* _Aim of the exercise_: Without any pictures, print the lines below from the one that has "Часто сидит за" through the one that has "<!-- Description of the challenge -->", exactly and nothing else.

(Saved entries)

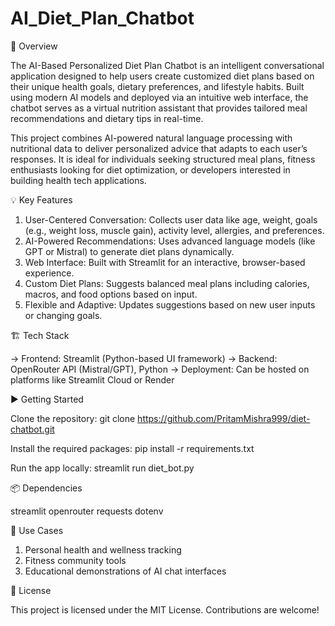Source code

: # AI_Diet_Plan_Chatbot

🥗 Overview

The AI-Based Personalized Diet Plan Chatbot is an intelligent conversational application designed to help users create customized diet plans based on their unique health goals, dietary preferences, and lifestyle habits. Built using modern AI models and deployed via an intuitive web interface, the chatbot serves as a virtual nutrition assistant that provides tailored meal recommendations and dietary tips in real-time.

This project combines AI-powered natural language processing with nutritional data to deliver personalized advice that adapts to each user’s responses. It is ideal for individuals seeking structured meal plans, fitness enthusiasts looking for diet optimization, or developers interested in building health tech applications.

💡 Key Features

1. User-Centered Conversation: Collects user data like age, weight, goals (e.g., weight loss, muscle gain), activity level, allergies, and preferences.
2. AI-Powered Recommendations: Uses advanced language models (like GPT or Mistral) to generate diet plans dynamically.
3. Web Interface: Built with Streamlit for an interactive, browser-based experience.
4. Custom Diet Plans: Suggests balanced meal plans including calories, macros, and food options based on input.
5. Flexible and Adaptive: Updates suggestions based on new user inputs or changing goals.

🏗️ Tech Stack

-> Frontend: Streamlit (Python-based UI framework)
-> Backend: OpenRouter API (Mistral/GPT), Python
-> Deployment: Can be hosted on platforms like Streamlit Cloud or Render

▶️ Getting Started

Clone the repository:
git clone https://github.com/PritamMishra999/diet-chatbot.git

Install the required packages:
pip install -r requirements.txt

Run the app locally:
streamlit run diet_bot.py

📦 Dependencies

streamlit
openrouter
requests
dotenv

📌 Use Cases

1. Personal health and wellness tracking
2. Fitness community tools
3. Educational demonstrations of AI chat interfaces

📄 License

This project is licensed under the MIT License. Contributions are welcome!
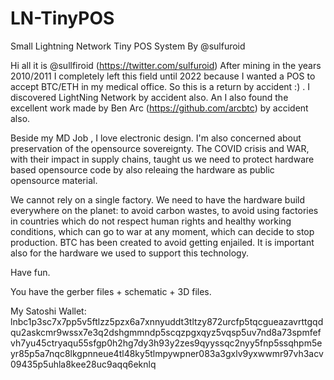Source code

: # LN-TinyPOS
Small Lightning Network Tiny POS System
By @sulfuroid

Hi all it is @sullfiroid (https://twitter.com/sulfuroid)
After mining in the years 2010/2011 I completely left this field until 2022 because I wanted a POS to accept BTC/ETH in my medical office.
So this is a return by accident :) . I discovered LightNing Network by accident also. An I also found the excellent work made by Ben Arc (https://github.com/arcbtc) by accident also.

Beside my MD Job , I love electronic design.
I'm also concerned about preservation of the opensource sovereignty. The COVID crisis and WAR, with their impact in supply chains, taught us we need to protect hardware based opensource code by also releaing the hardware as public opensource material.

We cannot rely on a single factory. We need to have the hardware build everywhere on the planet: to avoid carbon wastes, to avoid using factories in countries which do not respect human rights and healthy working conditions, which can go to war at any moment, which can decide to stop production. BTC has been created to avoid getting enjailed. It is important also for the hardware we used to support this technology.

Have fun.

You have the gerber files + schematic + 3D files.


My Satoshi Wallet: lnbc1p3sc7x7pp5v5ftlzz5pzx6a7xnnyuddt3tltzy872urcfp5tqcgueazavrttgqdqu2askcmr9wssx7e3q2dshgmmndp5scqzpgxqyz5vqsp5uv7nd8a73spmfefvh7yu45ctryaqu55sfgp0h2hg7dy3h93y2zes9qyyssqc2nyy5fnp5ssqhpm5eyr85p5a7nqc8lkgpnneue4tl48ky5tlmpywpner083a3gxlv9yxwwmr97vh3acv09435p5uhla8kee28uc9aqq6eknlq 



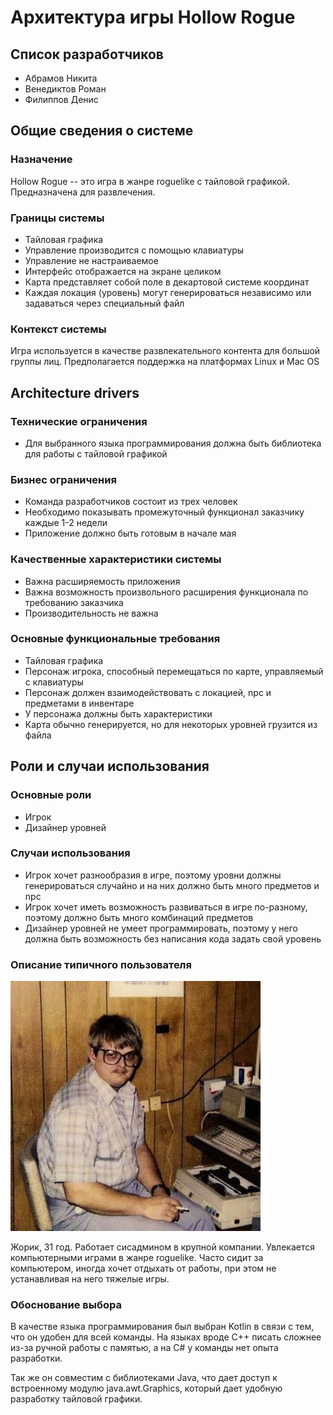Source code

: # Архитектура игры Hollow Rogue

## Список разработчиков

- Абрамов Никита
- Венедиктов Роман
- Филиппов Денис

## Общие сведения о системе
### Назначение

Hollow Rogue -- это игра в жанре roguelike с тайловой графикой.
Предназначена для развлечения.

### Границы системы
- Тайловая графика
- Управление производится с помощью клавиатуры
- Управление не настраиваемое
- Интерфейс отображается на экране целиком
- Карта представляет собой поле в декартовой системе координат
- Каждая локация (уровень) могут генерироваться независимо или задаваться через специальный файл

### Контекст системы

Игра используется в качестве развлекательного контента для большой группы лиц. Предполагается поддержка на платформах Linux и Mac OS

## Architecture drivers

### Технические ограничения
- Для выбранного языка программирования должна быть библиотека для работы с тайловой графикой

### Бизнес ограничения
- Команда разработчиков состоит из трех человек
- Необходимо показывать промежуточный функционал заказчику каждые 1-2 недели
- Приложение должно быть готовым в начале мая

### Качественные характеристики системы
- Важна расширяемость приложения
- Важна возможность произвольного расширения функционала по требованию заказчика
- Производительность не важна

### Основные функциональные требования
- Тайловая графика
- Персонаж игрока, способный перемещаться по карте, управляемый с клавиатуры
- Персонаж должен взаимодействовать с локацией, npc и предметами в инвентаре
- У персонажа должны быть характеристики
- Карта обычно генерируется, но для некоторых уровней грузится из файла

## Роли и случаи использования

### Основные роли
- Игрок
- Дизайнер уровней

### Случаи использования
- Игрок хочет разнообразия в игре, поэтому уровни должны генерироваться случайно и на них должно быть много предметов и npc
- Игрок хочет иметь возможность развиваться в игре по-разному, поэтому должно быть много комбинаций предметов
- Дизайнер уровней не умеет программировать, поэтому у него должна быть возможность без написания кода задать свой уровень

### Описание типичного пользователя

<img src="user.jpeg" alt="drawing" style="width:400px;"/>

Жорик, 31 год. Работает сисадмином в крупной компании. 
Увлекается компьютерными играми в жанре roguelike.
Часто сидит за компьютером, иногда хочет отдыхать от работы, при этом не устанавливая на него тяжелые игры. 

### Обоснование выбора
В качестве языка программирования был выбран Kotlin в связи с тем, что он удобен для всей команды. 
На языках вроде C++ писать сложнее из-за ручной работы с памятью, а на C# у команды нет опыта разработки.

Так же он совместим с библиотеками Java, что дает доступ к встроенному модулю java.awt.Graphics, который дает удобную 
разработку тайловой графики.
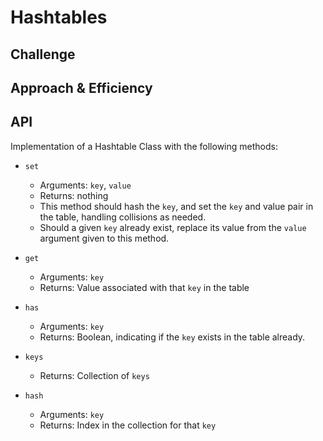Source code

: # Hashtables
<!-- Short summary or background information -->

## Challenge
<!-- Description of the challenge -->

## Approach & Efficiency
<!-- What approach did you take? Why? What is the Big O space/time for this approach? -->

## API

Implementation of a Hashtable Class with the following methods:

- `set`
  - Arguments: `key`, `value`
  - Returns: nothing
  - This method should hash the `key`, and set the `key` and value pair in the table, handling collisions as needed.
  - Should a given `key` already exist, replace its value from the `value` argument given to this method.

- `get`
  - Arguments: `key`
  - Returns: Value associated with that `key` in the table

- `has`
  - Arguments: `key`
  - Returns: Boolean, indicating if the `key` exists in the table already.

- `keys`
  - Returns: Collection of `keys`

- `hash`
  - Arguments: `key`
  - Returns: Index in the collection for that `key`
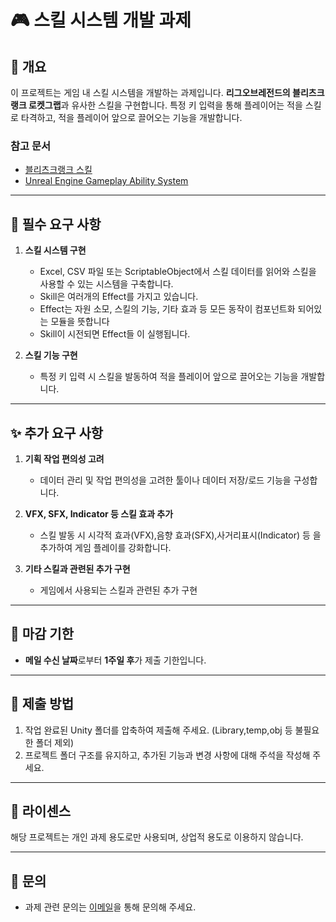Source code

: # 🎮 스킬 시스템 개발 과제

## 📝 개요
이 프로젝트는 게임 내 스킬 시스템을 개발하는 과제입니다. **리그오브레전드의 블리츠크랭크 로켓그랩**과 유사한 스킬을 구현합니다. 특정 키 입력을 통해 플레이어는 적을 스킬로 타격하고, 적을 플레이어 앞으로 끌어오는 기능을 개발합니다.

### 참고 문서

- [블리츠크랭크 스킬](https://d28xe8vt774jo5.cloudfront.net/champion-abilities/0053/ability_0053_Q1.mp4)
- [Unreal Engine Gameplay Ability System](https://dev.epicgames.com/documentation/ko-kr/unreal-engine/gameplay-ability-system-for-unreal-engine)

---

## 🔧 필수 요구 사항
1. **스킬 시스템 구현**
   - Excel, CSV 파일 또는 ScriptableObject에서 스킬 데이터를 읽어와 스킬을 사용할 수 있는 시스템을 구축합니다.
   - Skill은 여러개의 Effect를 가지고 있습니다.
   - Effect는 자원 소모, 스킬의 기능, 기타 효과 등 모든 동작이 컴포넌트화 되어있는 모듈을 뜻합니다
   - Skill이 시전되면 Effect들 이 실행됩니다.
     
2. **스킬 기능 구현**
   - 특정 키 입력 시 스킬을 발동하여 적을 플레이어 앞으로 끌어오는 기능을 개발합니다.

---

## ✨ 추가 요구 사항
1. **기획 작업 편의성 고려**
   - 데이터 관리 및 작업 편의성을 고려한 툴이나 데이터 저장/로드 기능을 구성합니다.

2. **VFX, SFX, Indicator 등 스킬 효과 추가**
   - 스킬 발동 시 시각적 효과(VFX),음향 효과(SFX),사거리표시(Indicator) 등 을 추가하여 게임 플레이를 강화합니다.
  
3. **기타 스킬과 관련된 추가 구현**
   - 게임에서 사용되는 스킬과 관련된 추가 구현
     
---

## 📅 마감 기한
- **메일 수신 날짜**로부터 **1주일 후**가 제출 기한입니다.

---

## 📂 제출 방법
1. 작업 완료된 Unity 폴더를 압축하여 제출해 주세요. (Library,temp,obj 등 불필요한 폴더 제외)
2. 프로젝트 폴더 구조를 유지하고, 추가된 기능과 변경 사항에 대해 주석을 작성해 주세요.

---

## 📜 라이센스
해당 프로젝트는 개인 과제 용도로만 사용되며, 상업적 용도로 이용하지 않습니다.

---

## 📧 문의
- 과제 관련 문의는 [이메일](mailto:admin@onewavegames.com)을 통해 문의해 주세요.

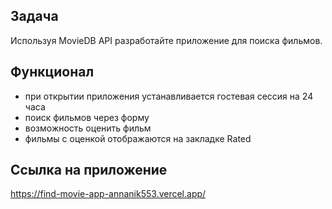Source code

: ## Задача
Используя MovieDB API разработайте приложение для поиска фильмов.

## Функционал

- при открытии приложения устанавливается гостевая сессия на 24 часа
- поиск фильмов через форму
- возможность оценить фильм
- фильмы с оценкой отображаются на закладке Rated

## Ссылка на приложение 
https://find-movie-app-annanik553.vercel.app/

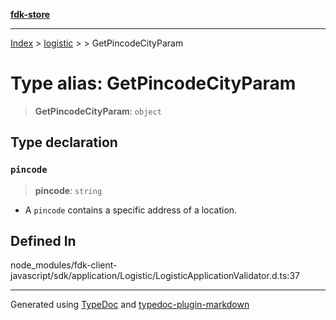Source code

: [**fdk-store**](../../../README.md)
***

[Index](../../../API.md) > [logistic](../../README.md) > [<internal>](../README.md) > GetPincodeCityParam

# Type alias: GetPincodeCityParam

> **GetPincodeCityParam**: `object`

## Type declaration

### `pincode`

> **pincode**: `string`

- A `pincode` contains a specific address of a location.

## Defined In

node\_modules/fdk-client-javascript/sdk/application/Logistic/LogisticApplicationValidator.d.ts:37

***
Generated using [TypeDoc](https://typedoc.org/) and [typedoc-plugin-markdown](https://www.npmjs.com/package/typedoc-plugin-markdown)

* _Answer below_:
Часто сидит за компьютером, иногда хочет отдыхать от работы, при этом не устанавливая на него тяжелые игры. 

### Обоснование выбора
В качестве языка программирования был выбран Kotlin в связи с тем, что он удобен для всей команды. 
На языках вроде C++ писать сложнее из-за ручной работы с памятью, а на C# у команды нет опыта разработки.

Так же он совместим с библиотеками Java, что дает доступ к встроенному модулю java.awt.Graphics, который дает удобную 
разработку тайловой графики.
Source code

: # Hashtables
<!-- Short summary or background information -->

## Challenge
<!-- Description of the challenge -->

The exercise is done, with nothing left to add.